Labour needs a programme of political education - so says teacher and activist James McCash in a recent blog on OpenDemocracyUK . 

He points out that one in 75 people in the UK is now a member of the Labour Party - so where are the Labour voices in pub conversations, mother and toddler groups, book groups? 

Derbyshire Dales has developed a vibrantly active presence on social media, but we’re speaking to the converted. Great as social media is, I don’t find it all that easy for exploring policy, nor do I always remember that great post I shared on Facebook when I’m face to face with a friend or neighbour whose political views differ from my own.

 We live in a Conservative constituency - someone you know must vote for them. How do we turn that vote around? How do we take the fight to the Tories on our own ground? How do we start having conversations outside of our own circle? How do we develop more informed and articulate discussions within our own circle?

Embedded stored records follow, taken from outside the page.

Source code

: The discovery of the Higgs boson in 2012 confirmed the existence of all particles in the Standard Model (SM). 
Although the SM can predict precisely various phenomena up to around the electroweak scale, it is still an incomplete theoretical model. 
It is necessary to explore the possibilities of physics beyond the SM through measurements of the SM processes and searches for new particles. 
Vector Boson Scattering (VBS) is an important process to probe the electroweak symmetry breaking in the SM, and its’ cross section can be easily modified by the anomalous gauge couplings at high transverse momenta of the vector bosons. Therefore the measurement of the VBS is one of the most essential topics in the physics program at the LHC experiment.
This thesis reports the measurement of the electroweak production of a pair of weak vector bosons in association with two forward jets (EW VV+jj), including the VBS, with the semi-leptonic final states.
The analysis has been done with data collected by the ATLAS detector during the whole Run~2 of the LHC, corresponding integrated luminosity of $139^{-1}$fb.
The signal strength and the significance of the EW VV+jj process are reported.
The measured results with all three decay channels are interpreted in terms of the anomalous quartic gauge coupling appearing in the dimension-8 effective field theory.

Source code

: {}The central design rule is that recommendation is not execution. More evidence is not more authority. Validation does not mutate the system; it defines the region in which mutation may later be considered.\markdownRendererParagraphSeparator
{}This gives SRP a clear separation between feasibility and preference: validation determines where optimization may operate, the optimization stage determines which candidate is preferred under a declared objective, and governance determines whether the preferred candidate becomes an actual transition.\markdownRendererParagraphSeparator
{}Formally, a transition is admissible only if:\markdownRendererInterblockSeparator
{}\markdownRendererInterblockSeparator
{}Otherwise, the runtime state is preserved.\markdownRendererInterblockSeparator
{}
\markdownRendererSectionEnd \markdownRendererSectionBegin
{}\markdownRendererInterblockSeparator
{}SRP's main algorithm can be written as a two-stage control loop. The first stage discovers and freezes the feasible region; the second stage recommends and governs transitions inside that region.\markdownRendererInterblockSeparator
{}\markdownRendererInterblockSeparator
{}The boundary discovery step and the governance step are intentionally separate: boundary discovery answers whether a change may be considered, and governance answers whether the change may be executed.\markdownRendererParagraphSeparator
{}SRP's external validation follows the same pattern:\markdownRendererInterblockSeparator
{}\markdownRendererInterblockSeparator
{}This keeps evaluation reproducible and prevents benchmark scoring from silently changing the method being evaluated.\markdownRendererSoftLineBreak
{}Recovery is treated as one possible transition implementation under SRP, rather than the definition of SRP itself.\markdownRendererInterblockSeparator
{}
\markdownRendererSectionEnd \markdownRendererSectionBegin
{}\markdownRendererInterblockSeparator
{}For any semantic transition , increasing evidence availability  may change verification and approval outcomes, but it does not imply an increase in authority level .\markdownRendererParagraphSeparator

 Starting early this year, Wirksworth & Masson Branch decided to set up a stall at Wirksworth Farmers Market. It’s only for 2 hours once a month, but it’s an opportunity to campaign, hand out literature, promote CLP events, demonstrate an active Labour Party presence and have conversations. Indeed, conversations are the most enjoyable part of being on the stall. But in my experience, we are speaking to the converted. People have thanked us for being there, for having a presence in the town, but it’s rare to have a conversation on the stall with someone who isn’t a supporter.

We need “an active political and articulate membership who can persuade those around them”, says McCash, “we will only win by articulating a positive and transformative vision for a fairer society. . .

 “Labour needs a programme of political education to empower members to better persuade those around them and to participate more confidently in internal debates.”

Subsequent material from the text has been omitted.